(Life with) Maggie
Within today's predominantly visual culture, photography has been a powerful vehicle that contemporary artists have used to examine notions of identity and conflicts of self-perception. This June, Michael Hoppen Contemporary is delighted to announce an exploration of these themes by Ofer Wolberger in his collaborative project (Life with) Maggie.
Maggie - always portrayed by Wolberger's fiancée Billie Martineau - is a fictional character who seems transported from another time and place, a world seemingly set in the past, yet imbued with distinctly modern concerns. Maggie has a peculiar and compelling style. She travels around the contemporary world, but is attracted to sites with a slippery sense of time. Throughout her journey, Maggie collects memorable snapshots for her archive, in a sense constructing an identity through the photographs. At a time when so many people are obsessed with constructing online identities through social networks like MySpace and Facebook, Maggie is out in the physical world attempting to understand how and where she fits in. The photographs reflect on notions of the individual in society, as well as the strange culture of tourists and their pervasiveness in our everyday lives.

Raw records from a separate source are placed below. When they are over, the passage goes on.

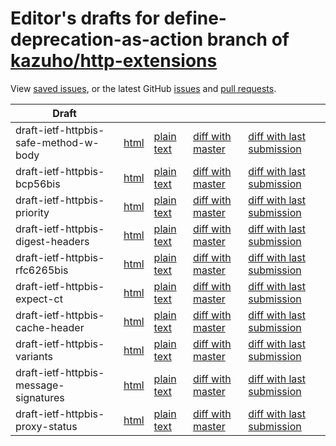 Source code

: # Editor's drafts for define-deprecation-as-action branch of [kazuho/http-extensions](https://github.com/kazuho/http-extensions/tree/define-deprecation-as-action)

View [saved issues](issues.html), or the latest GitHub [issues](https://github.com/kazuho/http-extensions/issues) and [pull requests](https://github.com/kazuho/http-extensions/pulls).

| Draft |     |     |     |     |
| ----- | --- | --- | --- | --- |
| draft-ietf-httpbis-safe-method-w-body |[html](./draft-ietf-httpbis-safe-method-w-body.html) |[plain text](./draft-ietf-httpbis-safe-method-w-body.txt) |[diff with master](https://tools.ietf.org/rfcdiff?url1=https://kazuho.github.io/http-extensions/draft-ietf-httpbis-safe-method-w-body.txt&amp;url2=https://kazuho.github.io/http-extensions/define-deprecation-as-action/draft-ietf-httpbis-safe-method-w-body.txt) |[diff with last submission](https://tools.ietf.org/rfcdiff?url1=https://tools.ietf.org/id/draft-ietf-httpbis-safe-method-w-body.txt&amp;url2=https://kazuho.github.io/http-extensions/define-deprecation-as-action/draft-ietf-httpbis-safe-method-w-body.txt) |
| draft-ietf-httpbis-bcp56bis |[html](./draft-ietf-httpbis-bcp56bis.html) |[plain text](./draft-ietf-httpbis-bcp56bis.txt) |[diff with master](https://tools.ietf.org/rfcdiff?url1=https://kazuho.github.io/http-extensions/draft-ietf-httpbis-bcp56bis.txt&amp;url2=https://kazuho.github.io/http-extensions/define-deprecation-as-action/draft-ietf-httpbis-bcp56bis.txt) |[diff with last submission](https://tools.ietf.org/rfcdiff?url1=https://tools.ietf.org/id/draft-ietf-httpbis-bcp56bis.txt&amp;url2=https://kazuho.github.io/http-extensions/define-deprecation-as-action/draft-ietf-httpbis-bcp56bis.txt) |
| draft-ietf-httpbis-priority |[html](./draft-ietf-httpbis-priority.html) |[plain text](./draft-ietf-httpbis-priority.txt) |[diff with master](https://tools.ietf.org/rfcdiff?url1=https://kazuho.github.io/http-extensions/draft-ietf-httpbis-priority.txt&amp;url2=https://kazuho.github.io/http-extensions/define-deprecation-as-action/draft-ietf-httpbis-priority.txt) |[diff with last submission](https://tools.ietf.org/rfcdiff?url1=https://tools.ietf.org/id/draft-ietf-httpbis-priority.txt&amp;url2=https://kazuho.github.io/http-extensions/define-deprecation-as-action/draft-ietf-httpbis-priority.txt) |
| draft-ietf-httpbis-digest-headers |[html](./draft-ietf-httpbis-digest-headers.html) |[plain text](./draft-ietf-httpbis-digest-headers.txt) |[diff with master](https://tools.ietf.org/rfcdiff?url1=https://kazuho.github.io/http-extensions/draft-ietf-httpbis-digest-headers.txt&amp;url2=https://kazuho.github.io/http-extensions/define-deprecation-as-action/draft-ietf-httpbis-digest-headers.txt) |[diff with last submission](https://tools.ietf.org/rfcdiff?url1=https://tools.ietf.org/id/draft-ietf-httpbis-digest-headers.txt&amp;url2=https://kazuho.github.io/http-extensions/define-deprecation-as-action/draft-ietf-httpbis-digest-headers.txt) |
| draft-ietf-httpbis-rfc6265bis |[html](./draft-ietf-httpbis-rfc6265bis.html) |[plain text](./draft-ietf-httpbis-rfc6265bis.txt) |[diff with master](https://tools.ietf.org/rfcdiff?url1=https://kazuho.github.io/http-extensions/draft-ietf-httpbis-rfc6265bis.txt&amp;url2=https://kazuho.github.io/http-extensions/define-deprecation-as-action/draft-ietf-httpbis-rfc6265bis.txt) |[diff with last submission](https://tools.ietf.org/rfcdiff?url1=https://tools.ietf.org/id/draft-ietf-httpbis-rfc6265bis.txt&amp;url2=https://kazuho.github.io/http-extensions/define-deprecation-as-action/draft-ietf-httpbis-rfc6265bis.txt) |
| draft-ietf-httpbis-expect-ct |[html](./draft-ietf-httpbis-expect-ct.html) |[plain text](./draft-ietf-httpbis-expect-ct.txt) |[diff with master](https://tools.ietf.org/rfcdiff?url1=https://kazuho.github.io/http-extensions/draft-ietf-httpbis-expect-ct.txt&amp;url2=https://kazuho.github.io/http-extensions/define-deprecation-as-action/draft-ietf-httpbis-expect-ct.txt) |[diff with last submission](https://tools.ietf.org/rfcdiff?url1=https://tools.ietf.org/id/draft-ietf-httpbis-expect-ct.txt&amp;url2=https://kazuho.github.io/http-extensions/define-deprecation-as-action/draft-ietf-httpbis-expect-ct.txt) |
| draft-ietf-httpbis-cache-header |[html](./draft-ietf-httpbis-cache-header.html) |[plain text](./draft-ietf-httpbis-cache-header.txt) |[diff with master](https://tools.ietf.org/rfcdiff?url1=https://kazuho.github.io/http-extensions/draft-ietf-httpbis-cache-header.txt&amp;url2=https://kazuho.github.io/http-extensions/define-deprecation-as-action/draft-ietf-httpbis-cache-header.txt) |[diff with last submission](https://tools.ietf.org/rfcdiff?url1=https://tools.ietf.org/id/draft-ietf-httpbis-cache-header.txt&amp;url2=https://kazuho.github.io/http-extensions/define-deprecation-as-action/draft-ietf-httpbis-cache-header.txt) |
| draft-ietf-httpbis-variants |[html](./draft-ietf-httpbis-variants.html) |[plain text](./draft-ietf-httpbis-variants.txt) |[diff with master](https://tools.ietf.org/rfcdiff?url1=https://kazuho.github.io/http-extensions/draft-ietf-httpbis-variants.txt&amp;url2=https://kazuho.github.io/http-extensions/define-deprecation-as-action/draft-ietf-httpbis-variants.txt) |[diff with last submission](https://tools.ietf.org/rfcdiff?url1=https://tools.ietf.org/id/draft-ietf-httpbis-variants.txt&amp;url2=https://kazuho.github.io/http-extensions/define-deprecation-as-action/draft-ietf-httpbis-variants.txt) |
| draft-ietf-httpbis-message-signatures |[html](./draft-ietf-httpbis-message-signatures.html) |[plain text](./draft-ietf-httpbis-message-signatures.txt) |[diff with master](https://tools.ietf.org/rfcdiff?url1=https://kazuho.github.io/http-extensions/draft-ietf-httpbis-message-signatures.txt&amp;url2=https://kazuho.github.io/http-extensions/define-deprecation-as-action/draft-ietf-httpbis-message-signatures.txt) |[diff with last submission](https://tools.ietf.org/rfcdiff?url1=https://tools.ietf.org/id/draft-ietf-httpbis-message-signatures.txt&amp;url2=https://kazuho.github.io/http-extensions/define-deprecation-as-action/draft-ietf-httpbis-message-signatures.txt) |
| draft-ietf-httpbis-proxy-status |[html](./draft-ietf-httpbis-proxy-status.html) |[plain text](./draft-ietf-httpbis-proxy-status.txt) |[diff with master](https://tools.ietf.org/rfcdiff?url1=https://kazuho.github.io/http-extensions/draft-ietf-httpbis-proxy-status.txt&amp;url2=https://kazuho.github.io/http-extensions/define-deprecation-as-action/draft-ietf-httpbis-proxy-status.txt) |[diff with last submission](https://tools.ietf.org/rfcdiff?url1=https://tools.ietf.org/id/draft-ietf-httpbis-proxy-status.txt&amp;url2=https://kazuho.github.io/http-extensions/define-deprecation-as-action/draft-ietf-httpbis-proxy-status.txt) |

While Maggie in some ways manages to blend in with her photographic surroundings, her mysterious features and oddly outdated style draw our attention more acutely to her individuality. Maggie appears confident yet vulnerable as she determinedly confronts the camera, and as a consequence, her own projected image. In one sense, the displacement of time and place within the context of tourism characterizes Maggie as an outsider. Seen from another perspective, Maggie's desire to travel is an attempt to connect with people and places around the world.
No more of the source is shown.